The court had earlier asked the liquor baron to appear before it in a case of allegedly evading summons in a FERA violation matter. Advocate N K Matta, appearing for the ED, also told the court that under the provisions of law, Mallya can be given travel documents, even if he has no passport. The ED counsel also opposed Mallya’s plea seeking exemption from personal appearance on the ground of lack of passport.
“The conduct of the accused shows that he has no intention to come to India. His passport was impounded because of his own conduct. There are provisions in law and he can approach the authorities for travel document in case of emergency, if he has no passport.
“He has no intention to come,” Matta said. After the submission, senior advocate Ramesh Gupta, appearing for Mallya, sought time from the court. “Give me (Mallya) some time so that I can approach the authorities for such a document,” he said. The court has now put up the matter for further hearing on November 4.
Mallya, who is currently in London, made the submission through his counsel on September 9, saying he wanted to come back to India but was “incapacitated” to travel despite “best intentions” as his passport had been revoked. On July 9, the court had cancelled the exemption from
personal appearance granted to Mallya and directed him to appear before it on September 9.
On September 9, Mallya’s counsel moved an application seeking exemption for Mallya from personal appearance for the day after which the court had sought ED’s reply on his plea while posting the matter for today.

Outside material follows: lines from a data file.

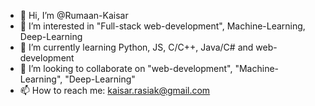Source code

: - 👋 Hi, I’m @Rumaan-Kaisar
- 👀 I’m interested in "Full-stack web-development", Machine-Learning, Deep-Learning
- 🌱 I’m currently learning Python, JS, C/C++, Java/C# and web-development
- 💞️ I’m looking to collaborate on "web-development", "Machine-Learning", "Deep-Learning"
- 📫 How to reach me: kaisar.rasiak@gmail.com

<!---
Rumaan-Kaisar/Rumaan-Kaisar is a ✨ special ✨ repository because its `README.md` (this file) appears on your GitHub profile.
You can click the Preview link to take a look at your changes.
--->
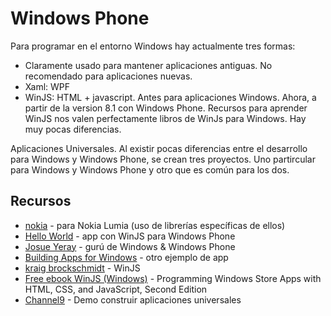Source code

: Windows Phone
=========

Para programar en el entorno Windows hay actualmente tres formas:

  - Claramente usado para mantener aplicaciones antiguas. No recomendado para aplicaciones nuevas.
  - Xaml: WPF
  - WinJS: HTML + javascript. Antes para aplicaciones Windows. Ahora, a partir de la version 8.1 con Windows Phone. Recursos para aprender WinJS nos valen perfectamente libros de WinJs para Windows. Hay muy pocas diferencias.

Aplicaciones Universales. Al existir pocas diferencias entre el desarrollo para Windows y Windows Phone, se crean tres proyectos. Uno partircular para Windows y Windows Phone y otro que es común para los dos.

Recursos
-----------

* [nokia] - para Nokia Lumia (uso de librerías específicas de ellos)
* [Hello World] - app con WinJS para Windows Phone
* [Josue Yeray] - gurú de Windows & Windows Phone
* [Building Apps for Windows] - otro ejemplo de app
* [kraig brockschmidt] - WinJS
* [Free ebook WinJS (Windows)] - Programming Windows Store Apps with HTML, CSS, and JavaScript, Second Edition
* [Channel9] - Demo construir aplicaciones universales


[nokia]:http://developer.nokia.com/resources/library/Lumia/nokia-imaging-sdk/quick-start/qs-wp-html.html
[Hello World]:http://msdn.microsoft.com/en-us/library/windows/apps/hh986964.aspx
[Josue Yeray]:http://geeks.ms/blogs/jyeray/
[Building Apps for Windows]:http://blogs.windows.com/windows/b/buildingapps/archive/2014/04/18/winjs-on-windows-phone-8-1.aspx
[kraig brockschmidt]:http://kraigbrockschmidt.com/blog/?tag=winjs
[Free ebook WinJS (Windows)]:http://blogs.msdn.com/b/microsoft_press/archive/2014/04/08/free-ebook-programming-windows-store-apps-with-html-css-and-javascript-second-edition.aspx
[Channel9]:http://channel9.msdn.com/Events/Build/2014/2-540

The exemption from personal appearance to Mallya was granted in December 2000 on ED’s complaint for evading summons issued by it.
The agency had issued summons to the businessman in connection with alleged payment of USD 200,000 to a British firm for displaying Kingfisher logo in Formula One World Championships in London and some European countries in 1996, 1997 and 1998. It had claimed that the money was allegedly paid without prior approval from RBI in violation of FERA norms.

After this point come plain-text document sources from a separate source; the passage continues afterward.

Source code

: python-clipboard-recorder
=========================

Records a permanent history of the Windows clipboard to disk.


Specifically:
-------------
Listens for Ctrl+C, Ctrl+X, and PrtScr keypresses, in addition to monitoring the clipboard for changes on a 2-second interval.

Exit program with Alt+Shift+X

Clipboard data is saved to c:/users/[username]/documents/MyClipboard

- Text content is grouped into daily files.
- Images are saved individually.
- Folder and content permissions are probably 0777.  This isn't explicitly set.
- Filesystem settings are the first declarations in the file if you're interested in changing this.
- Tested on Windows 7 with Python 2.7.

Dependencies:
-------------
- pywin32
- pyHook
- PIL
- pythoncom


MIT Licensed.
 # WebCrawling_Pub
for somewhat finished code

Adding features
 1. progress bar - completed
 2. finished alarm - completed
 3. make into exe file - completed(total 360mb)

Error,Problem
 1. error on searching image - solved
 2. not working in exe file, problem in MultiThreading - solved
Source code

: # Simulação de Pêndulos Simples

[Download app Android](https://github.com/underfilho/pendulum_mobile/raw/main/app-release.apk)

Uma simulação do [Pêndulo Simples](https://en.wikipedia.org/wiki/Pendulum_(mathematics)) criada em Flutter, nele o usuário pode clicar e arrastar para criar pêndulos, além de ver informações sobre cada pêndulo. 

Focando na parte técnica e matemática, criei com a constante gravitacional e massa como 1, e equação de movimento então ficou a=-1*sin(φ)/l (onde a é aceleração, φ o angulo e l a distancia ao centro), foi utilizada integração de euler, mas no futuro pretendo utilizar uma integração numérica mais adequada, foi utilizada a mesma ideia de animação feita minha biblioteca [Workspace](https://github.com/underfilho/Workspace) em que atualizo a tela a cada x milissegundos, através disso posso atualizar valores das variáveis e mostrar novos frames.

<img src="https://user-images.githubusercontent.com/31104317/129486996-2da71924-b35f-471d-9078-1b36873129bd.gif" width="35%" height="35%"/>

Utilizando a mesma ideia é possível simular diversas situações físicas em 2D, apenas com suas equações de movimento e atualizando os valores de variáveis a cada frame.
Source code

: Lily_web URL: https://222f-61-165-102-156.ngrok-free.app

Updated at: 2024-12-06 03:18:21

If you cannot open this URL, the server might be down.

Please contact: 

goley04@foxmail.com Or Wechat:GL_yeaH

In its plea against Mallya, ED had also sought issuance of non-bailable warrant against the Chairman of the defunct Kingfisher Airlines to secure his presence in the ongoing trial of the case, which is at the final stage. The agency’s plea had said Mallya was reported to be in the United Kingdom and his presence in trial was essential. It had also sought court’s direction to him to remain personally present in every hearing.
Matta had earlier argued that the court should recall its December 2000 exemption order, as a PMLA court in Mumbai has recently issued an open-ended warrant against him in connection with a money laundering case. According to ED, Mallya was summoned on four occasions for questioning in connection with a contract signed in December 1995 with London-based firm Benetton Formula Ltd for promotion of the Kingfisher brand abroad. When Mallya failed to appear before ED in response to the summons, a complaint was filed on March 8, 2000 before a court here and later charges were framed against him under FERA.